Maybe his guard was also down due to his physical tiredness, and from being distracted by the sounds of the hippos. The big beasts were being inordinately noisy, grunting and squealing at each other, with a good deal of splashing about. Probably their raucousness was due to a cow in heat, and the dominant bull being challenged by an aroused subordinate.

Moses physical tiredness stemmed from having returned from the relentless strain of following difficult tracks for three days.

However, he was in good spirits, his hunch had paid off.

Prior to that, each day for almost a week he had returned to the spiritual “water-hole” he knew must exist, and which he had finally found.

Being of Africa, he intimately knew its ways. Like its animals must return to the pools to drink their life sustaining water, so too would a shaman need to return to certain spirit loci where their witch-power could be recharged by communion with their gods.

Africa’s priests didn’t need to stand before the altars of grand cathedrals. They were drawn to its inspiring places, prepared long before man developed his vanity. It was the humility and secret nature  of these locations which gave them their authority and genuineness, by being set amongst nature’s special places. The shamans preferred their “holy” communion to be done alone and in private. There was no need for the pompous showmanship of a cathedral.

 Moses needed to search for natures” equivalent of a church steeple, in the form of a rise of an imposing hill, a cliff face, or the conference of big rivers. Then, what he sought, a shamans alter would not be far away.

His search was made easier by the old mystery man himself, when like a leopard defending its den, he angrily waved him and Dudu away, from atop just such a hill at the confluence of the Lunga and Kafue rivers.

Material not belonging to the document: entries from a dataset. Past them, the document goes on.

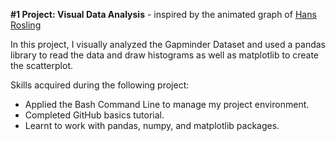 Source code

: **#1 Project: Visual Data Analysis** - inspired by the animated graph of [Hans Rosling](https://www.youtube.com/watch?v=jbkSRLYSojo)

In this project, I visually analyzed the Gapminder Dataset and used a pandas library to read the data and draw histograms as well as matplotlib to create the scatterplot.

Skills acquired during the following project: 

- Applied the Bash Command Line to manage my project environment. 
- Completed GitHub basics tutorial. 
- Learnt to work with pandas, numpy, and matplotlib packages. 
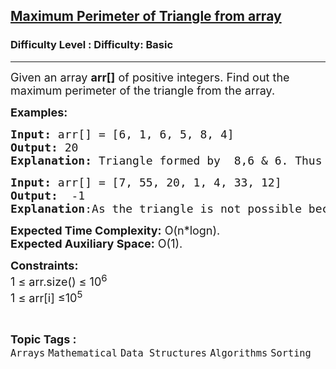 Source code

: <h2><a href="https://www.geeksforgeeks.org/problems/maximum-perimeter-of-triangle-from-array4322/1?itm_source=geeksforgeeks&itm_medium=article&itm_campaign=practice_card">Maximum Perimeter of Triangle from array</a></h2><h3>Difficulty Level : Difficulty: Basic</h3><hr><div class="problems_problem_content__Xm_eO"><p><span style="font-size: 18px;">Given an array <strong>arr[]</strong> of positive integers. Find out the maximum perimeter of the triangle from the array.</span></p>
<p><span style="font-size: 18px;"><strong>Examples:</strong></span></p>
<pre><span style="font-size: 18px;"><strong>Input:</strong> arr[] = [6, 1, 6, 5, 8, 4]
<strong>Output:</strong> 20
<strong>Explanation: </strong>Triangle formed by &nbsp;8,6 &amp; 6. Thus perimeter 20.
</span></pre>
<pre><span style="font-size: 18px;"><strong>Input:</strong> arr[] = [7, 55, 20, 1, 4, 33, 12]<strong>
Output:</strong>  -1
<strong>Explanation</strong>:As the triangle is not possible because the condition: the sum of two sides should be greater than third is not fulfilled here.<br></span></pre>
<p><span style="font-size: 18px;"><strong>Expected Time Complexity:</strong> O(n*logn).<br><strong>Expected Auxiliary Space:</strong>&nbsp;O(1).</span></p>
<p><span style="font-size: 18px;"><strong>Constraints:</strong><br>1 ≤ arr.size() ≤ 10<sup>6</sup><br>1 ≤ arr[i] ≤10<sup>5</sup></span></p></div><br><p><span style=font-size:18px><strong>Topic Tags : </strong><br><code>Arrays</code>&nbsp;<code>Mathematical</code>&nbsp;<code>Data Structures</code>&nbsp;<code>Algorithms</code>&nbsp;<code>Sorting</code>&nbsp; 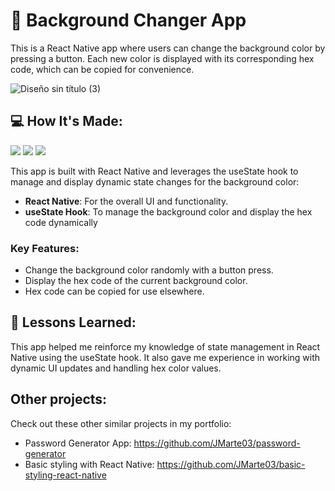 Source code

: # 🎨  Background Changer App

This is a React Native app where users can change the background color by pressing a button. Each new color is displayed with its corresponding hex code, which can be copied for convenience.

![Diseño sin título (3)](https://github.com/user-attachments/assets/b30c4541-2e9e-45cb-8de5-56a97d760faf)

## 💻   How It's Made:

<img src="https://img.shields.io/badge/JavaScript-323330?style=for-the-badge&logo=javascript&logoColor=F7DF1E"> <img src="https://img.shields.io/badge/TypeScript-007ACC?style=for-the-badge&logo=typescript&logoColor=white"> <img src="https://img.shields.io/badge/React_Native-20232A?style=for-the-badge&logo=react&logoColor=61DAFB" />

This app is built with React Native and leverages the useState hook to manage and display dynamic state changes for the background color:

- **React Native**: For the overall UI and functionality.
- **useState Hook**: To manage the background color and display the hex code dynamically

### Key Features:

- Change the background color randomly with a button press.
- Display the hex code of the current background color.
- Hex code can be copied for use elsewhere.

## 🧠  Lessons Learned:

This app helped me reinforce my knowledge of state management in React Native using the useState hook. It also gave me experience in working with dynamic UI updates and handling hex color values.

## Other projects: 

Check out these other similar projects in my portfolio:

- Password Generator App: https://github.com/JMarte03/password-generator
- Basic styling with React Native: https://github.com/JMarte03/basic-styling-react-native
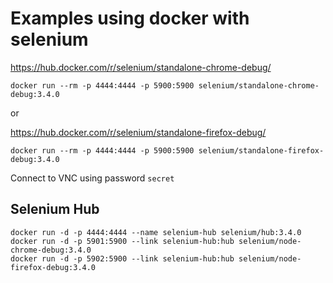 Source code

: # Examples using docker with selenium

https://hub.docker.com/r/selenium/standalone-chrome-debug/

    docker run --rm -p 4444:4444 -p 5900:5900 selenium/standalone-chrome-debug:3.4.0

or

https://hub.docker.com/r/selenium/standalone-firefox-debug/


    docker run --rm -p 4444:4444 -p 5900:5900 selenium/standalone-firefox-debug:3.4.0

Connect to VNC using password `secret`

## Selenium Hub

    docker run -d -p 4444:4444 --name selenium-hub selenium/hub:3.4.0
    docker run -d -p 5901:5900 --link selenium-hub:hub selenium/node-chrome-debug:3.4.0
    docker run -d -p 5902:5900 --link selenium-hub:hub selenium/node-firefox-debug:3.4.0
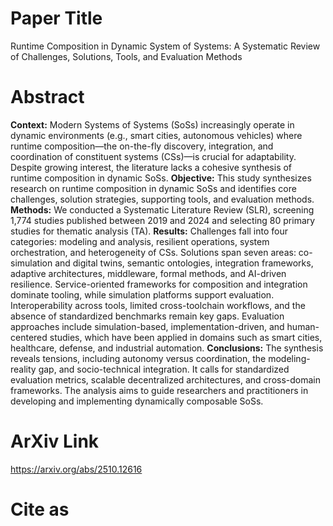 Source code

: # Paper Title
Runtime Composition in Dynamic System of Systems: A Systematic Review of Challenges, Solutions, Tools, and Evaluation Methods

# Abstract
**Context:** Modern Systems of Systems (SoSs) increasingly operate in dynamic environments (e.g., smart cities, autonomous vehicles) where runtime composition—the on-the-fly discovery, integration, and coordination of constituent systems (CSs)—is crucial for adaptability. Despite growing interest, the literature lacks a cohesive synthesis of runtime composition in dynamic SoSs.
**Objective:** This study synthesizes research on runtime composition in dynamic SoSs and identifies core challenges, solution strategies, supporting tools, and evaluation methods.
**Methods:** We conducted a Systematic Literature Review (SLR), screening 1,774 studies published between 2019 and 2024 and selecting 80 primary studies for thematic analysis (TA).
**Results:** Challenges fall into four categories: modeling and analysis, resilient operations, system orchestration, and heterogeneity of CSs. Solutions span seven areas: co-simulation and digital twins, semantic ontologies, integration frameworks, adaptive architectures, middleware, formal methods, and AI-driven resilience. Service-oriented frameworks for composition and integration dominate tooling, while simulation platforms support evaluation. Interoperability across tools, limited cross-toolchain workflows, and the absence of standardized benchmarks remain key gaps. Evaluation approaches include simulation-based, implementation-driven, and human-centered studies, which have been applied in domains such as smart cities, healthcare, defense, and industrial automation.
**Conclusions:** The synthesis reveals tensions, including autonomy versus coordination, the modeling-reality gap, and socio-technical integration. It calls for standardized evaluation metrics, scalable decentralized architectures, and cross-domain frameworks. The analysis aims to guide researchers and practitioners in developing and implementing dynamically composable SoSs.

# ArXiv Link
https://arxiv.org/abs/2510.12616

# Cite as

Moses’s search began as soon as Dudu left for South Africa. It took only a few days to find what he sought.

The cave was set back from the river, half way up the hillside as the ridge that formed it was forced up like a ripple in the earths flesh by the pinch of the two rivers as they met. It was neither deep nor imposing, but it was adequate. Its unique suitability had obviously been recognized by shamans for thousands of years, for on its walls were the faint scratched outlines of ancient totems.

The tracks of the mystery man had returned to this spot many times. It was where he communed with his gods.

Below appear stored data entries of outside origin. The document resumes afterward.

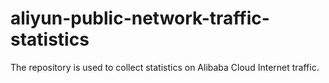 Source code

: # aliyun-public-network-traffic-statistics

The repository is used to collect statistics on Alibaba Cloud Internet traffic.
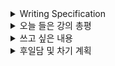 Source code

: <details>
<summary>Writing Specification</summary>
<div markdown="1">

>Date :
>
>강좌 분류 : 
>
>>강좌 번호 :
>>
>>제목 : 
>
>강좌 분류 : 
>
>>강좌 번호 : 
>>
>>제목 : 

</div>
</details>

<details>
<summary>오늘 들은 강의 총평</summary>
<div markdown="1">

여기다 적어

</div>
</details>

<details>
<summary>쓰고 싶은 내용</summary>
<div markdown="1">

여기다 적어

</div>
</details>

<details>
<summary>후일담 및 차기 계획</summary>
<div markdown="1">

여기다 적어

</div>
</details>

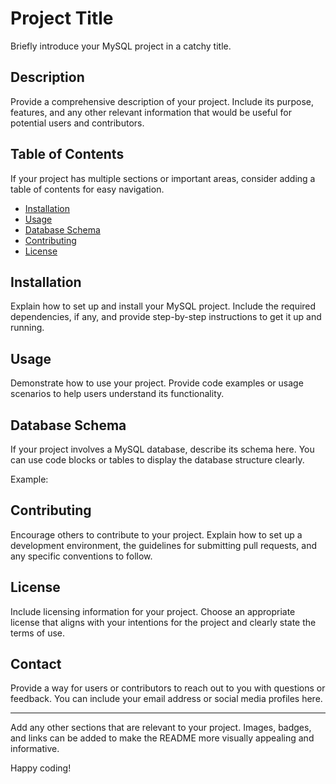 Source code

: # Project Title

Briefly introduce your MySQL project in a catchy title.

## Description

Provide a comprehensive description of your project. Include its purpose, features, and any other relevant information that would be useful for potential users and contributors.

## Table of Contents

If your project has multiple sections or important areas, consider adding a table of contents for easy navigation.

- [Installation](#installation)
- [Usage](#usage)
- [Database Schema](#database-schema)
- [Contributing](#contributing)
- [License](#license)

## Installation

Explain how to set up and install your MySQL project. Include the required dependencies, if any, and provide step-by-step instructions to get it up and running.

## Usage

Demonstrate how to use your project. Provide code examples or usage scenarios to help users understand its functionality.

## Database Schema

If your project involves a MySQL database, describe its schema here. You can use code blocks or tables to display the database structure clearly.

Example:

## Contributing

Encourage others to contribute to your project. Explain how to set up a development environment, the guidelines for submitting pull requests, and any specific conventions to follow.

## License

Include licensing information for your project. Choose an appropriate license that aligns with your intentions for the project and clearly state the terms of use.

## Contact

Provide a way for users or contributors to reach out to you with questions or feedback. You can include your email address or social media profiles here.

---

Add any other sections that are relevant to your project. Images, badges, and links can be added to make the README more visually appealing and informative.

Happy coding!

If there was some focus to any of the witchcraft hovering over the region, it would be anchored in this cave.

Moses had returned to check the caves location every day since Dudu had left.

Each time he scouted he used all his skill, learned over the years to disguise his own tracks. Moses realized that his target was probably as proficient as he in Bush craft, and if alerted in the slightest, would be wary of revealing his movements. If alerted it would be more difficult, if not impossible to follow and track him down.

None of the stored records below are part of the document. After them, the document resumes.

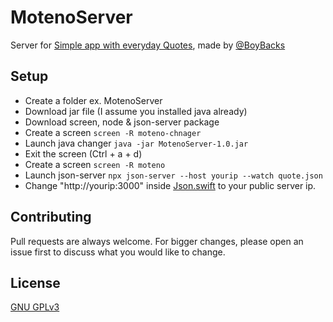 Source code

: # MotenoServer
Server for [Simple app with everyday Quotes](https://github.com/shadoweG/Moteno), made by [@BoyBacks](https://github.com/BoyBACKS)

## Setup
- Create a folder ex. MotenoServer
- Download jar file (I assume you installed java already)
- Download screen, node & json-server package
- Create a screen `screen -R moteno-chnager`
- Launch java changer `java -jar MotenoServer-1.0.jar`
- Exit the screen (Ctrl + a + d)
- Create a screen `screen -R moteno`
- Launch json-server `npx json-server --host yourip --watch quote.json`
- Change "http://yourip:3000" inside [Json.swift](https://github.com/shadoweG/Moteno/blob/main/Moteno/Json.swift) to your public server ip.

## Contributing
Pull requests are always welcome. For bigger changes, please open an issue first to discuss what you would like to change.

## License
[GNU GPLv3](https://choosealicense.com/licenses/gpl-3.0/)
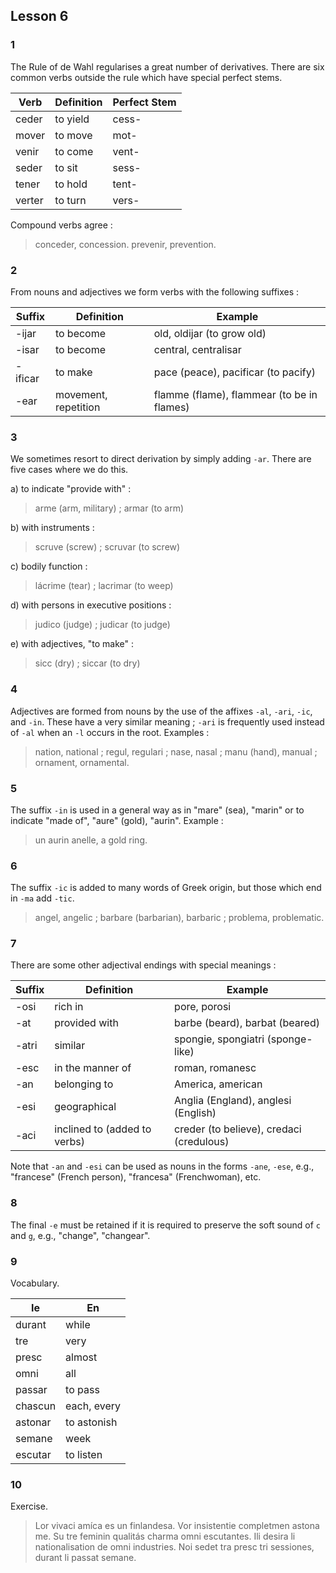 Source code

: ## Lesson 6

### 1 

The Rule of de Wahl regularises a great number of derivatives. There are six common verbs outside the rule which have special perfect stems.

| Verb | Definition | Perfect Stem |
| --- | --- | --- |
| ceder | to yield | cess- |
| mover | to move | mot- |
| venir | to come | vent- |
| seder | to sit | sess- |
| tener | to hold | tent- |
| verter | to turn | vers- |

Compound verbs agree :

> conceder, concession. prevenir, prevention.

### 2 

From nouns and adjectives we form verbs with the following suffixes :

| Suffix | Definition | Example |
| --- | --- | --- |
| -ijar | to become | old, oldijar (to grow old) |
| -isar | to become | central, centralisar |
| -ificar | to make | pace (peace), pacificar (to pacify) |
| -ear | movement, repetition | flamme (flame), flammear (to be in flames) |

### 3

We sometimes resort to direct derivation by simply adding `-ar`. There are five cases where we do this.

a) to indicate "provide with" :

> arme (arm, military) ; armar (to arm)

b) with instruments :

> scruve (screw) ; scruvar (to screw)

c) bodily function :

> lácrime (tear) ; lacrimar (to weep)

d) with persons in executive positions :

> judico (judge) ; judicar (to judge)

e) with adjectives, "to make" :

> sicc (dry) ; siccar (to dry)

### 4

Adjectives are formed from nouns by the use of the affixes `-al`, `-ari`, `-ic`, and `-in`. These have a very similar meaning ; `-ari` is frequently used instead of `-al` when an `-l` occurs in the root. Examples :

> nation, national ; regul, regulari ; nase, nasal ; manu (hand), manual ; ornament, ornamental.

### 5

The suffix `-in` is used in a general way as in "mare" (sea), "marin" or to indicate "made of", "aure" (gold), "aurin". Example :

> un aurin anelle, a gold ring.

### 6

The suffix `-ic` is added to many words of Greek origin, but those which end in `-ma` add `-tic`.

> angel, angelic ; barbare (barbarian), barbaric ; problema, problematic.

### 7

There are some other adjectival endings with special meanings :

| Suffix | Definition | Example |
| --- | --- | --- |
| -osi | rich in | pore, porosi |
| -at | provided with | barbe (beard), barbat (beared) |
| -atri | similar | spongie, spongiatri (sponge-like) |
| -esc | in the manner of | roman, romanesc |
| -an | belonging to | America, american |
| -esi | geographical | Anglia (England), anglesi (English) |
| -aci | inclined to (added to verbs) | creder (to believe), credaci (credulous) |

Note that `-an` and `-esi` can be used as nouns in the forms `-ane`, `-ese`, e.g., "francese" (French person), "francesa" (Frenchwoman), etc.

### 8

The final `-e` must be retained if it is required to preserve the soft sound of `c` and `g`, e.g., "change", "changear".

### 9 

Vocabulary.

| Ie | En |
| --- | --- |
| durant | while |
| tre | very |
| presc | almost |
| omni | all |
| passar | to pass |
| chascun | each, every |
| astonar | to astonish |
| semane | week |
| escutar | to listen |

### 10

Exercise.

> Lor vivaci amíca es un finlandesa. Vor insistentie completmen astona me. Su tre feminin qualitás charma omni escutantes. Ili desira li nationalisation de omni industries. Noi sedet tra presc tri sessiones, durant li passat semane.
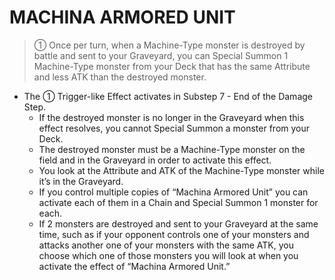 
# MACHINA ARMORED UNIT  
> ① Once per turn, when a Machine-Type monster is destroyed by battle and sent to your Graveyard, you can Special Summon 1 Machine-Type monster from your Deck that has the same Attribute and less ATK than the destroyed monster.

*   The ① Trigger-like Effect activates in Substep 7 - End of the Damage Step.
    *   If the destroyed monster is no longer in the Graveyard when this effect resolves, you cannot Special Summon a monster from your Deck.
    *   The destroyed monster must be a Machine-Type monster on the field and in the Graveyard in order to activate this effect.
    *   You look at the Attribute and ATK of the Machine-Type monster while it’s in the Graveyard.
    *   If you control multiple copies of “Machina Armored Unit” you can activate each of them in a Chain and Special Summon 1 monster for each.
    *   If 2 monsters are destroyed and sent to your Graveyard at the same time, such as if your opponent controls one of your monsters and attacks another one of your monsters with the same ATK, you choose which one of those monsters you will look at when you activate the effect of “Machina Armored Unit.”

Finally his patience paid off, three days earlier Moses found a fresh set of tracks.

But now, it was the sound of her voice which startled him, causing Moses to swing around with the speed of a stalking cat who has had its tail pulled.

“Sorry!” she exclaimed, “We didn’t mean to scare you.”

Moses looked up rather sheepishly. “Yes you did give me a bit of a jump!”

“When we go on a game drive, or walk past, we notice your tents. We are curious to see who lives here.”

She paused.

“By the way, I am Lauren, and this is my friend Birdie.”

It was the tall blonde woman who spoke.

“If you do not mind my asking, what is your name?”

“Moses!” he replied.

“That’s an old fashioned name, she said, “very biblical.”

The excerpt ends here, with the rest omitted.